Brief -
Reproduce exactly, from the data that follows, the line with "что позволяет быстро", the line with "заболеваний молочной железы для", and every line that lies between them.

The data -
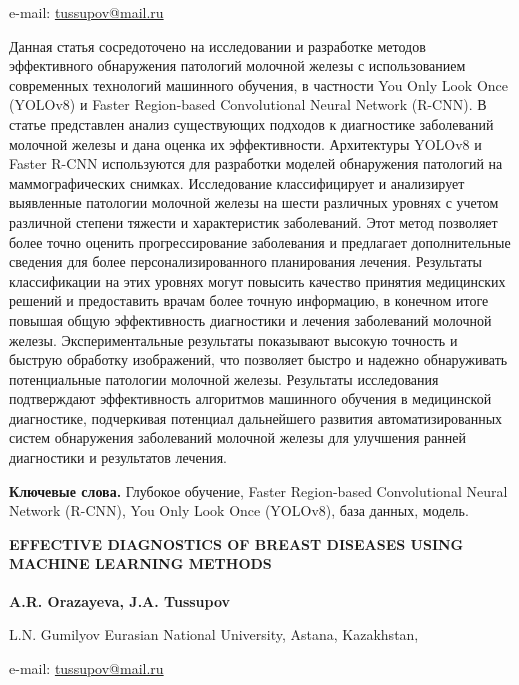 e-mail: \href{mailto:oaris.83@gmail.com}{tussupov@mail.ru}

Данная статья сосредоточено на исследовании и разработке методов
эффективного обнаружения патологий молочной железы с использованием
современных технологий машинного обучения, в частности You Only Look
Once (YOLOv8) и Faster Region-based Convolutional Neural Network
(R-CNN). В статье представлен анализ существующих подходов к диагностике
заболеваний молочной железы и дана оценка их эффективности. Архитектуры
YOLOv8 и Faster R-CNN используются для разработки моделей обнаружения
патологий на маммографических снимках. Исследование классифицирует и
анализирует выявленные патологии молочной железы на шести различных
уровнях с учетом различной степени тяжести и характеристик заболеваний.
Этот метод позволяет более точно оценить прогрессирование заболевания и
предлагает дополнительные сведения для более персонализированного
планирования лечения. Результаты классификации на этих уровнях могут
повысить качество принятия медицинских решений и предоставить врачам
более точную информацию, в конечном итоге повышая общую эффективность
диагностики и лечения заболеваний молочной железы. Экспериментальные
результаты показывают высокую точность и быструю обработку изображений,
что позволяет быстро и надежно обнаруживать потенциальные патологии
молочной железы. Результаты исследования подтверждают эффективность
алгоритмов машинного обучения в медицинской диагностике, подчеркивая
потенциал дальнейшего развития автоматизированных систем обнаружения
заболеваний молочной железы для улучшения ранней диагностики и
результатов лечения.

{\bfseries Ключевые слова.} Глубокое обучение, Faster Region-based
Convolutional Neural Network (R-CNN), You Only Look Once (YOLOv8), база
данных, модель.

{\bfseries EFFECTIVE DIAGNOSTICS OF BREAST DISEASES USING MACHINE LEARNING
METHODS}

{\bfseries A.R. Orazayeva, J.A. Tussupov\textsuperscript{\envelope }}

L.N. Gumilyov Eurasian National University, Astana, Kazakhstan,

e-mail: \href{mailto:oaris.83@gmail.com}{tussupov@mail.ru}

Output -
что позволяет быстро и надежно обнаруживать потенциальные патологии
молочной железы. Результаты исследования подтверждают эффективность
алгоритмов машинного обучения в медицинской диагностике, подчеркивая
потенциал дальнейшего развития автоматизированных систем обнаружения
заболеваний молочной железы для улучшения ранней диагностики и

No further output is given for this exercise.